Monday, January 23, 2012

When Did Yoga Start Causing Injuries?

So let me get this straight: yoga now has a "bad boy?" Yoga features "competitive trash talk?" Yoga needs a "road warrior" to preach its many benefits? This is yoga we're talking about - meditative poses like downward facing dog, saying "namaste" to our mat neighbor. We now need to be warned about the injuries that might result from undertaking yoga too strenuously, too sweatily? You can get a drink after performing the lotus position during Happy Hour Yoga in the Twin Cities?

What about the folks who just want 20 minutes to sit on their mats, breathe, and be calm? Like dedicated but subdued sports fans, they have been banished to the margins of the media's discourse on exercise. 

It seems we've taken a peaceful activity like yoga and turned it into a multimedia, multiplatform business run by zealous folks like John Friend, a multitasking dynamo and founder of Ansuara, a form of yoga that's "nothing like the more rigid schools that demand students repeat the same poses in the same way at every single class." Friend claims his spin on yoga is "accessible. Easily applicable. And yet it has depth and sophistication." 

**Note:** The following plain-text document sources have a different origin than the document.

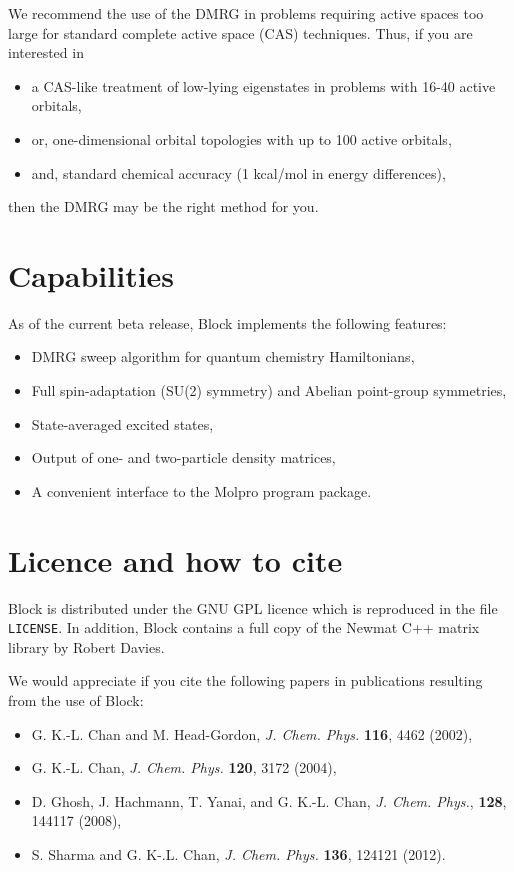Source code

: \documentclass[letterpaper,12pt,aps, pra]{revtex4-1}
\begin{document}
We recommend the use of the DMRG in problems requiring active spaces too large for standard 
complete active space (CAS) techniques. Thus, if you are interested in
\begin{itemize}
\item a CAS-like treatment of low-lying eigenstates in problems with 16-40 active orbitals,
\item or, one-dimensional orbital topologies with up to 100 active orbitals,
\item and, standard chemical accuracy (1 kcal/mol in energy differences),
\end{itemize}
then the DMRG may be the right method for you.

\section{Capabilities}

As of the current beta release, Block implements the following features:
\begin{itemize}
\item DMRG sweep algorithm for quantum chemistry Hamiltonians,
\item Full spin-adaptation (SU(2) symmetry) and Abelian point-group symmetries,
\item State-averaged excited states,
\item Output of one- and two-particle density matrices,
\item A convenient interface to the Molpro program package.
\end{itemize}

\section{Licence and how to cite}\label{sec:papers}

Block is distributed under the GNU GPL licence which is reproduced in the file \texttt{LICENSE}. In addition, Block contains a 
full copy of the Newmat C++ matrix library by Robert Davies.

We would appreciate if you cite the following papers in publications resulting from the use of Block:
\begin{itemize}
 \item G. K.-L. Chan and M. Head-Gordon, \emph{J. Chem. Phys.} \textbf{116}, 4462 (2002),
 \item G. K.-L. Chan, \emph{J. Chem. Phys.} \textbf{120}, 3172 (2004),
 \item D. Ghosh, J. Hachmann, T. Yanai, and G. K.-L. Chan, \emph{J. Chem. Phys.}, {\bf 128}, 144117 (2008),
 \item S. Sharma and G. K-.L. Chan, \emph{J. Chem. Phys.} \textbf{136}, 124121 (2012).
\end{itemize}
\end{document}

Friend's response to all that rigidity sounds comforting, even empowering; the latter is the point of pretty much every activity we undertake in our cost-benefit happy society. "Failing to execute a post meant nothing more than that you might succeed next time," wrote Mimi Swartz of The New York Times Magazine. Friend quietly encourages to "contain divinity within ourselves," Swartz explained, and "express our inner goodness to fulfill our obligation to better our world."



But sustaining this flexibility - spiritual as well as physical - requires that Friend, like the mega church preacher Joel Osteen, be charismatic and driven. "Yoga is my life," Friend told Swartz. "It's not just something I practice on a sitcky mat." Mastery of Ansuara's tenets isn't required, only unswerving, unstinting dedication. Bedecked in our pricey togs, we strive to become part of "the cult of John," which now reaches 200,000 students around the world with its "new American cocktail of spirituality and exercise." 

Yoga has had other TV practitioners, most notably Richard Hittleman, who hosted the syndicated Yoga for Health in the 1970s (my mom was a regular viewer), and Lilias Folan, host of Lilias, Yoga, and You, which debuted on PBS in 1972. Folan, who sees yoga as a source of healing as a means to achieve calm rather than as an endurance contest, performance art, or spiritual marathon, still teaches her less frantic brand of yoga to Cincinnati-area residents. 

But for Friend, along with power yoga educator Baron Baptiste, who claims on his website to have been "bred to teach and educate" and hosts boot camps for aspiring power yoga teachers, and Bikram Choudhry, "self-proclaimed guru to the rich and famous," who sells franchises and charges $1,400 for advanced seminars in Bikram Yoga delivered in rooms kept at 100 degrees so students "will be able to heat up their muscles right away and be prepared for the intensity of the message," zeal and self-promotion have bastardized this once tranquil pastime, at least in its current media iteration.